■ **Required work**
A word-for-word copy of the data, pictures excluded, is what this task asks for.

■ **Input records**
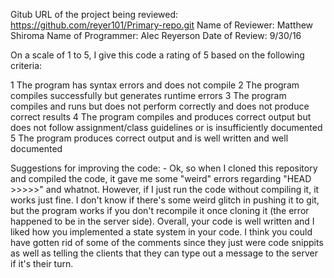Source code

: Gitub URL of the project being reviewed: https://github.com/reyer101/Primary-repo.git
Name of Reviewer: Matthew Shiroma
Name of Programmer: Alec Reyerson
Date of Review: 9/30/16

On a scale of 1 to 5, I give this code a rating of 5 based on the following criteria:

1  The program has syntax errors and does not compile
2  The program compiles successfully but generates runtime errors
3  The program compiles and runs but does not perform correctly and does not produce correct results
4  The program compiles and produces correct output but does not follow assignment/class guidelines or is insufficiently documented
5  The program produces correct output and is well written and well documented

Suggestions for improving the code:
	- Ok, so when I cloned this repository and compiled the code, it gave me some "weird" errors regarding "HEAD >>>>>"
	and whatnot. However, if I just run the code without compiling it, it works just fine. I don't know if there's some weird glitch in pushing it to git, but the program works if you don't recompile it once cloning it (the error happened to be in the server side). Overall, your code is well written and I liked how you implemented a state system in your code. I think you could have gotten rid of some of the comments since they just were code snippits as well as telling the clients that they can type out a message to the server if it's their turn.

■ **Your solution**
Source code

: Gitub URL of the project being reviewed: https://github.com/reyer101/Primary-repo.git
Name of Reviewer: Matthew Shiroma
Name of Programmer: Alec Reyerson
Date of Review: 9/30/16

On a scale of 1 to 5, I give this code a rating of 5 based on the following criteria:

1  The program has syntax errors and does not compile
2  The program compiles successfully but generates runtime errors
3  The program compiles and runs but does not perform correctly and does not produce correct results
4  The program compiles and produces correct output but does not follow assignment/class guidelines or is insufficiently documented
5  The program produces correct output and is well written and well documented

Suggestions for improving the code:
	- Ok, so when I cloned this repository and compiled the code, it gave me some "weird" errors regarding "HEAD >>>>>"
	and whatnot. However, if I just run the code without compiling it, it works just fine. I don't know if there's some weird glitch in pushing it to git, but the program works if you don't recompile it once cloning it (the error happened to be in the server side). Overall, your code is well written and I liked how you implemented a state system in your code. I think you could have gotten rid of some of the comments since they just were code snippits as well as telling the clients that they can type out a message to the server if it's their turn.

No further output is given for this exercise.